● Pictures paired with source code:
____

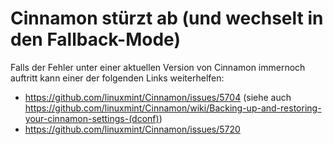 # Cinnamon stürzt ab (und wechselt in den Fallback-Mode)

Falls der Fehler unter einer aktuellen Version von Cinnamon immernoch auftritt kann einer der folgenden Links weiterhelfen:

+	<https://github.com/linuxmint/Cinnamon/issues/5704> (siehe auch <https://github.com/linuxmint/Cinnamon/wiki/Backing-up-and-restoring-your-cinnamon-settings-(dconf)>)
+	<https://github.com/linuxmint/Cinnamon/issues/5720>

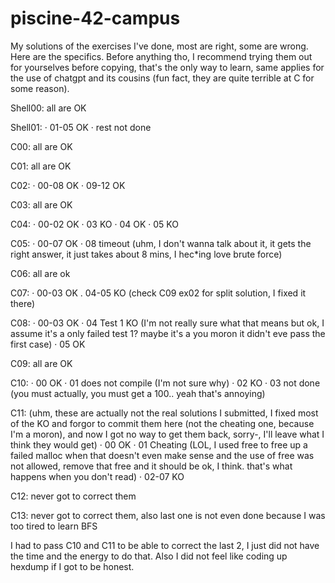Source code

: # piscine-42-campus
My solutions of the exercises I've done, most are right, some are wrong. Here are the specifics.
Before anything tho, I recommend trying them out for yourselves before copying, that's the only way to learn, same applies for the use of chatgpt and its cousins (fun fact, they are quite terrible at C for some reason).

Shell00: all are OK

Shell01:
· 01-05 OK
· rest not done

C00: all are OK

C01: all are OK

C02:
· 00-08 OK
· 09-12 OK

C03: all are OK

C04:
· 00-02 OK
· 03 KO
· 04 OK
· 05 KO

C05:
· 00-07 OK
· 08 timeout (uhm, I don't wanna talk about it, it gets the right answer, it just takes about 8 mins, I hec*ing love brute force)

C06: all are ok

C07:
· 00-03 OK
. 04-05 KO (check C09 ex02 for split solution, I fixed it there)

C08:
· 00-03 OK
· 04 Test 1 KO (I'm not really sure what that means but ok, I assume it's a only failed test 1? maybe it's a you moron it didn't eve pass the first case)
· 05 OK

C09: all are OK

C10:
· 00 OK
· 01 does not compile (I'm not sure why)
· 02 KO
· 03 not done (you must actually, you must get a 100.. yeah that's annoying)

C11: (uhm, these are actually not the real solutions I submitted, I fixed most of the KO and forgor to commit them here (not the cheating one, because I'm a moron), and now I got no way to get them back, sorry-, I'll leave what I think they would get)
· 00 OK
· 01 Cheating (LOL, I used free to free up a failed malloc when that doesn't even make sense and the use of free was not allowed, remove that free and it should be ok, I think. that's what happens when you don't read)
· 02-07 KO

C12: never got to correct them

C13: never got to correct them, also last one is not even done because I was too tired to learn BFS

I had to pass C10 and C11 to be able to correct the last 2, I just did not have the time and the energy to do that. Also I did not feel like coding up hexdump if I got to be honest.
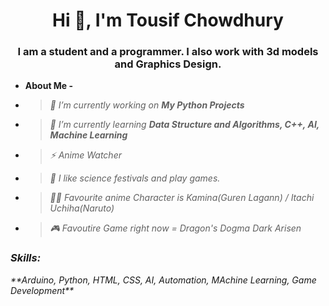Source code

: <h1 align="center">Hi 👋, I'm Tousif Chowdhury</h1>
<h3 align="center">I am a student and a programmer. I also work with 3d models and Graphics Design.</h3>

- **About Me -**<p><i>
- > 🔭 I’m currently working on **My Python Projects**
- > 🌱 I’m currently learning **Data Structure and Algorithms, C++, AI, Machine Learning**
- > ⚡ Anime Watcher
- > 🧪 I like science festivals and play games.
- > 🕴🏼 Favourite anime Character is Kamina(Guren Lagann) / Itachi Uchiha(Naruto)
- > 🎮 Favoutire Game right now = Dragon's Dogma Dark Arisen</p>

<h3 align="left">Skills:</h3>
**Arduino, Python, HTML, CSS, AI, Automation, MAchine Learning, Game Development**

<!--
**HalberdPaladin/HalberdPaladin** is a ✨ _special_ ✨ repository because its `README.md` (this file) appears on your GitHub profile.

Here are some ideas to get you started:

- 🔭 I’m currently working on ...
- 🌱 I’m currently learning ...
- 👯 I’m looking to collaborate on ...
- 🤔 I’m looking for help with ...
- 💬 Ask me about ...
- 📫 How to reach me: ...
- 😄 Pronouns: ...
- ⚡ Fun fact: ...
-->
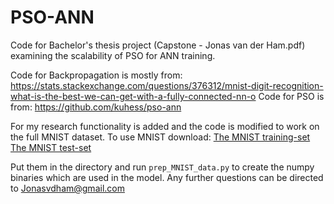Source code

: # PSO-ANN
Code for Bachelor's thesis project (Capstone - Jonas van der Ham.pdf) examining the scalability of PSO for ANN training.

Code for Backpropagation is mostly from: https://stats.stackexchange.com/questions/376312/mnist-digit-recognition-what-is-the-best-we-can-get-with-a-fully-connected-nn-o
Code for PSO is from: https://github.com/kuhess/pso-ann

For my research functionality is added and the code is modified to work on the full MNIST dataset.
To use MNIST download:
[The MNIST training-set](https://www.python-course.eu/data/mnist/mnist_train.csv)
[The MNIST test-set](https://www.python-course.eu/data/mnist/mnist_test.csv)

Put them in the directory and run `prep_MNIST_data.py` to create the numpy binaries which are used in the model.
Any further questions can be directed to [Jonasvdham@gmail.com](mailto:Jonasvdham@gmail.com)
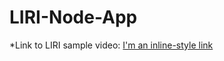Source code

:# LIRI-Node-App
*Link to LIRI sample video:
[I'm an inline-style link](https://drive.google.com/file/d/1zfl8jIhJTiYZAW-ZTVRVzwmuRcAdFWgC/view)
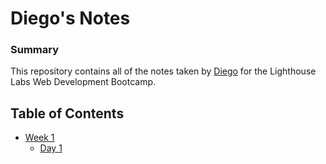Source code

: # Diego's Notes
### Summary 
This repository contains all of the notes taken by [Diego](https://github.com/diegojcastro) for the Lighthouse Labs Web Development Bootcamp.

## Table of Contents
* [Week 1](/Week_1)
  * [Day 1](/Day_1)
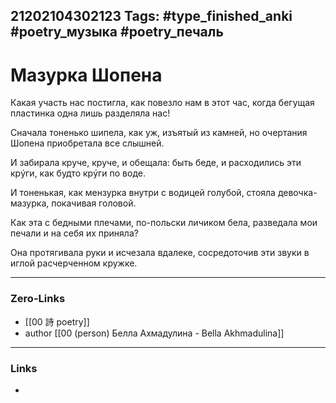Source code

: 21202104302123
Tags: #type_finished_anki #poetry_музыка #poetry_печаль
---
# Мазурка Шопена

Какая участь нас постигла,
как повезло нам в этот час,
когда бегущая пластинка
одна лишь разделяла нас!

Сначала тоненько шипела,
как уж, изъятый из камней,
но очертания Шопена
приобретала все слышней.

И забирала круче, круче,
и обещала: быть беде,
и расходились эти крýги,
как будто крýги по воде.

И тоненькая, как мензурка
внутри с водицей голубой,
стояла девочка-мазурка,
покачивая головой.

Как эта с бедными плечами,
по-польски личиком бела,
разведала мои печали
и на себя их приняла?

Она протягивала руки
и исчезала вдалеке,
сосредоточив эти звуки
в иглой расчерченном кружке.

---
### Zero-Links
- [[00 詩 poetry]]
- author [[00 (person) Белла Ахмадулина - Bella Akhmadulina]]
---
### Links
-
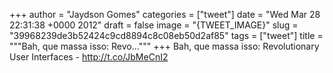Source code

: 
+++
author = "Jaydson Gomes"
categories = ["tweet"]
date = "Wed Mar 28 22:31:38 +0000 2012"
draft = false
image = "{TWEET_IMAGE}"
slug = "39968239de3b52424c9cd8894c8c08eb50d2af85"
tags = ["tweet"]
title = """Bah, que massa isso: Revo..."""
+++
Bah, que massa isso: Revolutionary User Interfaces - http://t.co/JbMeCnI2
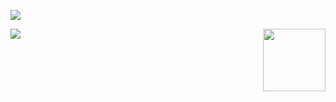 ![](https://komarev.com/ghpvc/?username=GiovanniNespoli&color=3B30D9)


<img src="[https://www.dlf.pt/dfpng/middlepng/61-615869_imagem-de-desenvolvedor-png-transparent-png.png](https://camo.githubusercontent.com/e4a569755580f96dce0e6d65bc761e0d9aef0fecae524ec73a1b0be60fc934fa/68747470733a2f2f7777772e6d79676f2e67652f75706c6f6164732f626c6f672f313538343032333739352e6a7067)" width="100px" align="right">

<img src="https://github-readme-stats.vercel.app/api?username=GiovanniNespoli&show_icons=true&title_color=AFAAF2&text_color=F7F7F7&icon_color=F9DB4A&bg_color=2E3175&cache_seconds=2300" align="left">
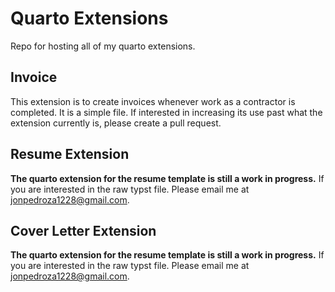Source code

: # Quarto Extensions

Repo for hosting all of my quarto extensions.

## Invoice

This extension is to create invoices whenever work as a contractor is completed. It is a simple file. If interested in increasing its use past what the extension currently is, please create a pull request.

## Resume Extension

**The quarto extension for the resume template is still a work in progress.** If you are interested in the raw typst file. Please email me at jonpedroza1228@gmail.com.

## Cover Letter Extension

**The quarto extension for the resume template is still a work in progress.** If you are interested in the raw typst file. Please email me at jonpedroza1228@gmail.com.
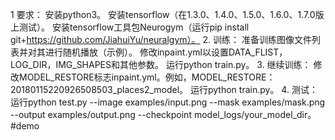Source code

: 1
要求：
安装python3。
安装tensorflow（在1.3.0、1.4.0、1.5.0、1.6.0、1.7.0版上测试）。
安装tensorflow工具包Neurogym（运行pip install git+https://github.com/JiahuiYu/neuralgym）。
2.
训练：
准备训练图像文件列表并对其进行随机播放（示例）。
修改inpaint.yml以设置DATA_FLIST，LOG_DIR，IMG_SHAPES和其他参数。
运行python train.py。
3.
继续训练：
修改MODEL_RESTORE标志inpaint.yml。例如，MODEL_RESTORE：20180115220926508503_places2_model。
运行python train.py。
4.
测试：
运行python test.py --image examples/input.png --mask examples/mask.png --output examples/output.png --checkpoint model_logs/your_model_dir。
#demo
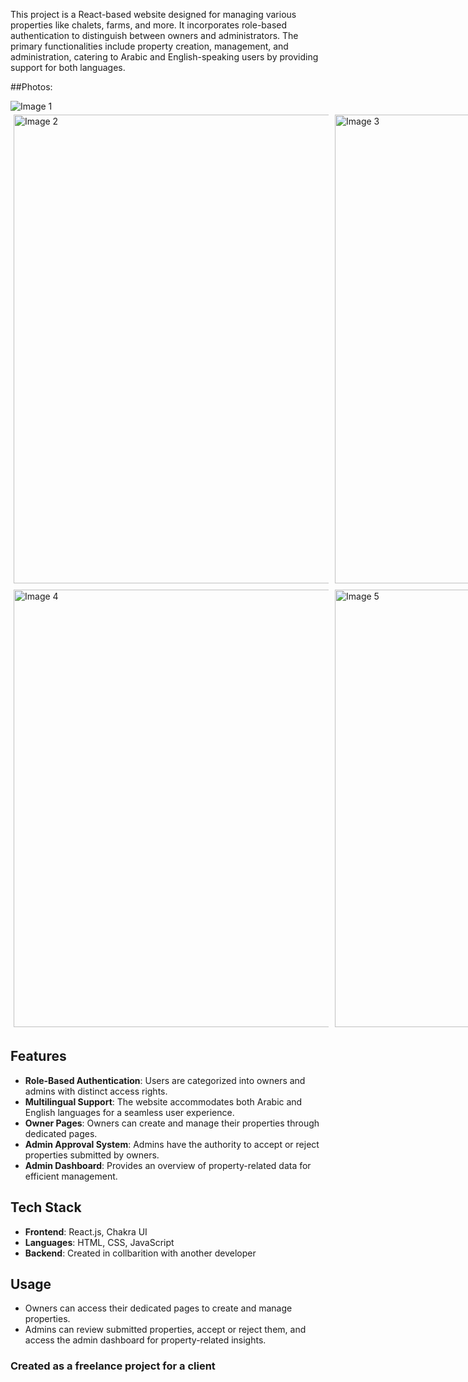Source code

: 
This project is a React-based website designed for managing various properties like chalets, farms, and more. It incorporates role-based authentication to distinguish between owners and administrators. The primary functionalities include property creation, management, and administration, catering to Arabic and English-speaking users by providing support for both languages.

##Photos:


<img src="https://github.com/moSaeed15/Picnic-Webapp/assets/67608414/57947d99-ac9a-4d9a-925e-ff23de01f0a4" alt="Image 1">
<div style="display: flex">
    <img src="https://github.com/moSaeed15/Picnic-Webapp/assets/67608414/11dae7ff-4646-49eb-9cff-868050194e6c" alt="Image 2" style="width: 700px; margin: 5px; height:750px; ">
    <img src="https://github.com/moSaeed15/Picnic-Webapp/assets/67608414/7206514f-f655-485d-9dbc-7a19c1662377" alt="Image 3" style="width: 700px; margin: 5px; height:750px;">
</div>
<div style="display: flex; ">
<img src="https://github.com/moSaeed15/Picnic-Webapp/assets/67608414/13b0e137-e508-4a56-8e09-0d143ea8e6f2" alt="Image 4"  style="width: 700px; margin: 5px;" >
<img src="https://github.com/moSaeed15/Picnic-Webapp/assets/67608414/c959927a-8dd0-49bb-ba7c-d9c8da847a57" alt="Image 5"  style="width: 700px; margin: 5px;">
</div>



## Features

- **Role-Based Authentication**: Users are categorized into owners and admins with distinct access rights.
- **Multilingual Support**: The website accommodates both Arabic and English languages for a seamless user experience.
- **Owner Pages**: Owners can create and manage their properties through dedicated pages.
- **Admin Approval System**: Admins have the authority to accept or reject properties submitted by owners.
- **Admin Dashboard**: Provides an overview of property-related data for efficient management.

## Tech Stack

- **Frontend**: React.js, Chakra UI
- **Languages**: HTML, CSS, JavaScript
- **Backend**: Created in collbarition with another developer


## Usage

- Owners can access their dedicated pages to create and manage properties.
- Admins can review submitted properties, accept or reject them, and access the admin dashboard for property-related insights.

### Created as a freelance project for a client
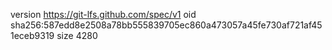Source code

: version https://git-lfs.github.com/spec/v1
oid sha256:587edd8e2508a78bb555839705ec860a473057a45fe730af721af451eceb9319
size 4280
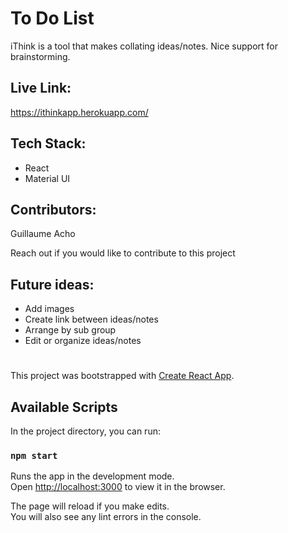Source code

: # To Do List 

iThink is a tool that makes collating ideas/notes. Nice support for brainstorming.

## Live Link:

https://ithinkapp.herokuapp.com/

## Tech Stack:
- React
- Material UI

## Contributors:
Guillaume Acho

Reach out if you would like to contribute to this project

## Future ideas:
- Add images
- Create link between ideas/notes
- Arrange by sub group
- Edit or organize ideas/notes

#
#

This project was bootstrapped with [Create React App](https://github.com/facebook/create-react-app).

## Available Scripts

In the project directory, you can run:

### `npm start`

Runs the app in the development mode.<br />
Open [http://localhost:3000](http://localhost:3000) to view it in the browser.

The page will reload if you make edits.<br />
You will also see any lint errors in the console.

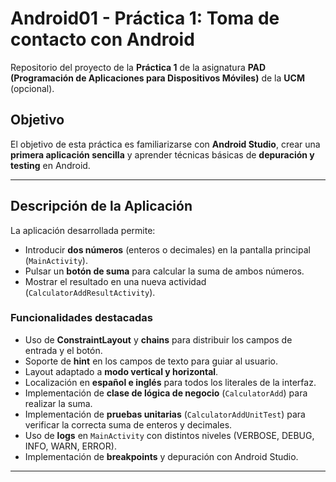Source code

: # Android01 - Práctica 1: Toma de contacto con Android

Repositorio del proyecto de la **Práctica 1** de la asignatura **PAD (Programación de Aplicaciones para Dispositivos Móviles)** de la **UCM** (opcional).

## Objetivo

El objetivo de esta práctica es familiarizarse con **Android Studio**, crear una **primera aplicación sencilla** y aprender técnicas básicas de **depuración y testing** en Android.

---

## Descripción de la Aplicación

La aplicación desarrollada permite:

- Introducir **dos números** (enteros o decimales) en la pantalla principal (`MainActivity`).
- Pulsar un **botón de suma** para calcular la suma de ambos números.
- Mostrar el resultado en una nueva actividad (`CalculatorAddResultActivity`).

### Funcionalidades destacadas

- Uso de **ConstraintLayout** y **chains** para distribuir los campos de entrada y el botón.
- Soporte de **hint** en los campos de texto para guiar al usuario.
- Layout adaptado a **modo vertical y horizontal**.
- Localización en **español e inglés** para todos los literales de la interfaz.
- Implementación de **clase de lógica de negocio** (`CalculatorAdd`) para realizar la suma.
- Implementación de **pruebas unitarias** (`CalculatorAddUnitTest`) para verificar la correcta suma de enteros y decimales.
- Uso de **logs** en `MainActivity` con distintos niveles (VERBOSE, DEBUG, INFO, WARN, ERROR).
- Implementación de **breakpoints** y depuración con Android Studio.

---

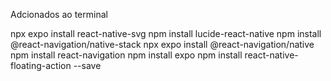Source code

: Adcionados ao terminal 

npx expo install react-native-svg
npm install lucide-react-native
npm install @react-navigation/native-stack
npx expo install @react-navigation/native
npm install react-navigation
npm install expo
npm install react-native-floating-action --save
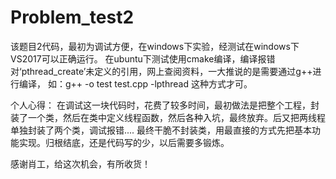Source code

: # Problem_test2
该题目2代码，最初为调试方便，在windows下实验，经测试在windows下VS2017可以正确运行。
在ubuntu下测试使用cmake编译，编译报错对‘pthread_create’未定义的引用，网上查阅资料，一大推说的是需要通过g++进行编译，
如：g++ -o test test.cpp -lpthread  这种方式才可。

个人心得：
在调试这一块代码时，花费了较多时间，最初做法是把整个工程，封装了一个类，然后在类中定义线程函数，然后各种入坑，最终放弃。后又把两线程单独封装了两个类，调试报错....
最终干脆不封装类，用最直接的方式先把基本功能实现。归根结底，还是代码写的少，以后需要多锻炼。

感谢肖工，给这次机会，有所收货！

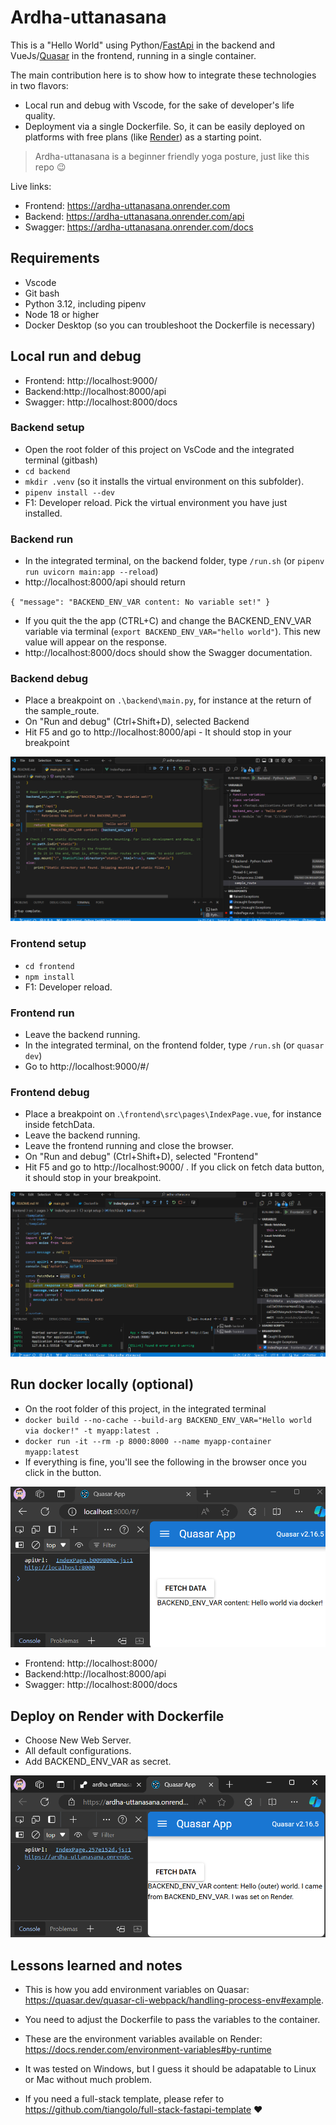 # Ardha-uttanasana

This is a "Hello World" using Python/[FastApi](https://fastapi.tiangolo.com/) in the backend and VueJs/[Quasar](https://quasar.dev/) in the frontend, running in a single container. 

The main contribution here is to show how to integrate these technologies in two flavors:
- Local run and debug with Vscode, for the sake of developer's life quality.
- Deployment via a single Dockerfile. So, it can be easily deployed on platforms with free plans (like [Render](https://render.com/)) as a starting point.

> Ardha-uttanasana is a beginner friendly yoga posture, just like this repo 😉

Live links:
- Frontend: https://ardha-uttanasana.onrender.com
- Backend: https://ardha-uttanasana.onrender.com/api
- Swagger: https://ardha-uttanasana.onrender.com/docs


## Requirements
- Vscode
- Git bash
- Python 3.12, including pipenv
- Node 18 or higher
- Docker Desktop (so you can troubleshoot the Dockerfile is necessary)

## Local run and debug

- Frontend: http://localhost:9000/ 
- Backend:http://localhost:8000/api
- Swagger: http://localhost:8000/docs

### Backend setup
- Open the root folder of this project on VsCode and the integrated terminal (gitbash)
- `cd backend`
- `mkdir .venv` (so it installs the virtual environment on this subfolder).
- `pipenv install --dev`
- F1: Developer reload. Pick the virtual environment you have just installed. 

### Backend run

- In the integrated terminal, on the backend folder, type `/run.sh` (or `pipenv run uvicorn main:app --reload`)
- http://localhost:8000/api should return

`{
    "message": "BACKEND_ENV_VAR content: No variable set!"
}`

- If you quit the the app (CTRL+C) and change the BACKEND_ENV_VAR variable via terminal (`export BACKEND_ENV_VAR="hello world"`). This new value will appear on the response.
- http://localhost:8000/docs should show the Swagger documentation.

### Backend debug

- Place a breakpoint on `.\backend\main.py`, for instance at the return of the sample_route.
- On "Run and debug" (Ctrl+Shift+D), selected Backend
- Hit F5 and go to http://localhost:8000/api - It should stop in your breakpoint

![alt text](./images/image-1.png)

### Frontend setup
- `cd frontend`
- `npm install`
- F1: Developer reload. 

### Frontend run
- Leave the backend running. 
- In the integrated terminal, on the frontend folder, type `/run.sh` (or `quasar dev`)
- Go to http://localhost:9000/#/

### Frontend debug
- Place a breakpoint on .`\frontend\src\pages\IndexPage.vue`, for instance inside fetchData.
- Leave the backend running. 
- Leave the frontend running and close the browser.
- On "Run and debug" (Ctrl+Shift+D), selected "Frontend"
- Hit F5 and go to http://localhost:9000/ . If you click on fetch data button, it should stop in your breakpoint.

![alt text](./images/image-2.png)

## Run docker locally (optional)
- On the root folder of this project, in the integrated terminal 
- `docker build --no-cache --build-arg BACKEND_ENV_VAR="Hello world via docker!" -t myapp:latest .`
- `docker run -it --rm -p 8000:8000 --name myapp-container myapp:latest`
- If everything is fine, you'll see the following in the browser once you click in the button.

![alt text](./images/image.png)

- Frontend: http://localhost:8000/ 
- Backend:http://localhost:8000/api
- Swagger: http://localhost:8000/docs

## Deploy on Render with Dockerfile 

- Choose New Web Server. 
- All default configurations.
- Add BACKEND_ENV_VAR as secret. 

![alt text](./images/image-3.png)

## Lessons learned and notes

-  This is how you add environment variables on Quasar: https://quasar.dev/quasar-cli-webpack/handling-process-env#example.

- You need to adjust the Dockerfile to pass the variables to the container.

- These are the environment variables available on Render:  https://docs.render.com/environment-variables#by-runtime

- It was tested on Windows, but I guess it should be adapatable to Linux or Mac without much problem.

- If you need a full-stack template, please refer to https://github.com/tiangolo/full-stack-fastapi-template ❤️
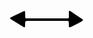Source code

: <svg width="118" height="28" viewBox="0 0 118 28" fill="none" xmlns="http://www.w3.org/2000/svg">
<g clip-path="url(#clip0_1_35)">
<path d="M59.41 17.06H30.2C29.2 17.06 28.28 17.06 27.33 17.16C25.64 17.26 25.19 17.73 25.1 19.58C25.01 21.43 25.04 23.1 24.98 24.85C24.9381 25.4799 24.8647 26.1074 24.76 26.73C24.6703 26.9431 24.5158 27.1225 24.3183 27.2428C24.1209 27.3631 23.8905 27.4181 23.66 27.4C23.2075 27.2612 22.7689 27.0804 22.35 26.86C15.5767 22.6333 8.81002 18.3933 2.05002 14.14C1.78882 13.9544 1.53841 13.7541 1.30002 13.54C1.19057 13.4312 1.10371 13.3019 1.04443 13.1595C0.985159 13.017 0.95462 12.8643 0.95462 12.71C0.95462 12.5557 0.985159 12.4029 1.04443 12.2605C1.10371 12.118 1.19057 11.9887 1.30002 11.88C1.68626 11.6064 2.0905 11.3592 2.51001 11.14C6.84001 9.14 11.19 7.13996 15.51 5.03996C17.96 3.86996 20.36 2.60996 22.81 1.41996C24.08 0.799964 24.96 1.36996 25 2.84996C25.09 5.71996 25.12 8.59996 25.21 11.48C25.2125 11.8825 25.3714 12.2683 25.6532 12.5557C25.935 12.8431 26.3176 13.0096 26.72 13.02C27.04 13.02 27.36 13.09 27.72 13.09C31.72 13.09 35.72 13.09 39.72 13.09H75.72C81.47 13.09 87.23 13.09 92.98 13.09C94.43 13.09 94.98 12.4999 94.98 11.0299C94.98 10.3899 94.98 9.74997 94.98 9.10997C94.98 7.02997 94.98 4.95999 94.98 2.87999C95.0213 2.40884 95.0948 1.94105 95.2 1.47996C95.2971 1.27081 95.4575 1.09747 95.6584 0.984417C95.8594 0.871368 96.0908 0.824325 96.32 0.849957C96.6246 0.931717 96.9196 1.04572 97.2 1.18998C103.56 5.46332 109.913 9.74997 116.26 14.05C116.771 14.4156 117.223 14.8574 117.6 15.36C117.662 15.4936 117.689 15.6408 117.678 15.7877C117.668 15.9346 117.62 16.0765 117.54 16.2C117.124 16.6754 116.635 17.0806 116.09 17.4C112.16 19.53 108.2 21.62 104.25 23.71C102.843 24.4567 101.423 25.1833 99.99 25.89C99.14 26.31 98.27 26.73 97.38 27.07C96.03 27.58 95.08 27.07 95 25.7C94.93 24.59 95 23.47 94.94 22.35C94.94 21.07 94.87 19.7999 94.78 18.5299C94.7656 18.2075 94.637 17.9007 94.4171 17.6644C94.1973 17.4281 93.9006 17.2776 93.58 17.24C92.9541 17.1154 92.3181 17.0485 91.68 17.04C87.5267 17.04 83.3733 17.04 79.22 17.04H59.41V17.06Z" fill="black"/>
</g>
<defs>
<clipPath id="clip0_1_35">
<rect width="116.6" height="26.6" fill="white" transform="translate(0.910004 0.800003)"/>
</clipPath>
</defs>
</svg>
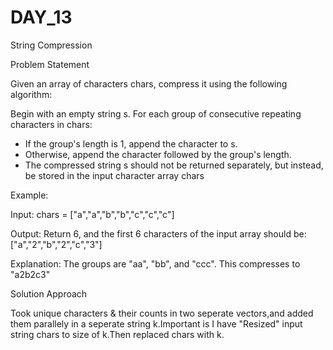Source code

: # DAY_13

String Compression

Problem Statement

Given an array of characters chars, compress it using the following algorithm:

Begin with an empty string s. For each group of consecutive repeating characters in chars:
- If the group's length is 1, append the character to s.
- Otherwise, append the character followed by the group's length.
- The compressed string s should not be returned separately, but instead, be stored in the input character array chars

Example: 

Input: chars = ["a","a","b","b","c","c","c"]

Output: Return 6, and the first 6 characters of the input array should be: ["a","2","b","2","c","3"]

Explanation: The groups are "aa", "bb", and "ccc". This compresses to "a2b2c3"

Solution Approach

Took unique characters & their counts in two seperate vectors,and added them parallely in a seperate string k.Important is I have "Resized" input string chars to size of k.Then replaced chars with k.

____

● WHAT NEEDS TO BE DONE:
If a line in the entries holds the string "tiangolo", count it, then state the total and nothing more.

● WRITTEN ANSWER:
2